Despite treasuring his independence, after the death of the love of his life, the blanket of loneliness began to close in more and more tightly around Harry. He began to realize that his future would include a home life filled only with emptiness.
Luckily, his duties kept his work life busy. The top-notch counseling available in the department also stopped him from carrying out the most radical final solution that surfaced in his psyche during his infrequent trips to his dark side.
Not that he feared death. Over the course of his 25 years in the department he had put his life on the line in the most dangerous blazes in the history of his city. During each daring episode Karen had stood by, either tending to his wounds in the ER or anxiously waiting at home hoping not to get the fateful call that would put an end to everything that meant life itself to her.
Even without this support system, on a more positive note, the commendations and praise that had followed Harry throughout his meteoric rise up the ladder of the fire department brought him a great deal of comfort. He now searched every corner of his home hoping that the pleasant memories they brought back would heal his mental wounds.
On Christmas Day in the year of Karen’s departure, the horns of praise grew silent and the headlines slipped out of Harry’s universe as he wandered listlessly around his rambling ranch home hoping to discover the key that would unlock the path to his future.
His search for answers finally led Harry to a dark and rundown storage shed on the far corner of his property where he and his wife had stored a lifetime of memories.
Anxious to erase the negative thoughts he associated with Karen’s passing, Harry thought about doing the unthinkable, blotting out the darkness he thought he could no longer fight off in the flames he had fought his entire life.
After he spread gasoline around the shed and prepared to strike a match to destroy it and himself, he stumbled upon a suitcase. This piece of luggage had never appeared either during Karen’s life or after her departure. The gaudy piece of baggage did not resemble anything either of them ever owned or thought about owning.
Blowing out the match, he carefully approached the valise and attempted to unlock one of its rusty latches, which broke off in his hand To his surprise, the bag did not contain clothing, photos or other memorabilia.
The lid of the suitcase flew open and knocked Harry off his feet and unconscious on the dusty storage shed floor.

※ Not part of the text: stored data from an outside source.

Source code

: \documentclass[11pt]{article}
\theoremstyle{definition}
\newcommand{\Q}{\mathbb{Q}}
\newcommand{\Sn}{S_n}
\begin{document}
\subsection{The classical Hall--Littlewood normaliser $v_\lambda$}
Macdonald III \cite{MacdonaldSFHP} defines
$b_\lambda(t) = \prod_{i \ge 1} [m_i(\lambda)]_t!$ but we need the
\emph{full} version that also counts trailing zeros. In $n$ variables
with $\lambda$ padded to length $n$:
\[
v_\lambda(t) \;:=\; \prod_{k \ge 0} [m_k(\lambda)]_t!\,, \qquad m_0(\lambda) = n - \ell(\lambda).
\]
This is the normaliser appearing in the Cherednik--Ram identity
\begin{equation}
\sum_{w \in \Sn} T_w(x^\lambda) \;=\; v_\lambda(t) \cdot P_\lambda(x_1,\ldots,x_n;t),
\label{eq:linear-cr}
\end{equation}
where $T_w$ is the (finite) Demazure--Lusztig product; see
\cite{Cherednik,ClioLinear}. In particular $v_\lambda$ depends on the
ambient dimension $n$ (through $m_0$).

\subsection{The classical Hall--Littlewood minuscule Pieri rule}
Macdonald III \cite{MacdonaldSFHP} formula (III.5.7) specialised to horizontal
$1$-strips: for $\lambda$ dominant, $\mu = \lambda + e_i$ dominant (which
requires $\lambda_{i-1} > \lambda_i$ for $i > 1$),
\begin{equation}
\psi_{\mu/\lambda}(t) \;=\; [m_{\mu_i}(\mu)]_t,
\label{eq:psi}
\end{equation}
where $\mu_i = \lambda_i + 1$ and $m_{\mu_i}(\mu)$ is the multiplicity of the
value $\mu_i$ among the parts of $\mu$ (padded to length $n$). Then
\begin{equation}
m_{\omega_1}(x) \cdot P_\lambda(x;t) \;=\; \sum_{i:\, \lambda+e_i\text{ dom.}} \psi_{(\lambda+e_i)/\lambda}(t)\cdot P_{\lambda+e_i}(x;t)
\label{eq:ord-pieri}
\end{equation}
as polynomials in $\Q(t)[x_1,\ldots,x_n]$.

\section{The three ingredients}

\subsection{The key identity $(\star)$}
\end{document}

He awakened sometime later in what could only be described as an alternative universe.
The voice that boomed through the air around the suitcase seemed strangely distant yet overwhelmingly familiar.
“Where did you get that wound?” the angelic figure asked, “it doesn’t look like anything you ever got on a 911 call.”
Suddenly, the angel kissed the wound and it miraculously disappeared.
She then waved her hand and a strange wind swept Harry and the angel away, finally answering the question that had burned like a flame in Harry’s mind for three long years: “Will my life’s team respond to the final emergency call as we have all our lives?”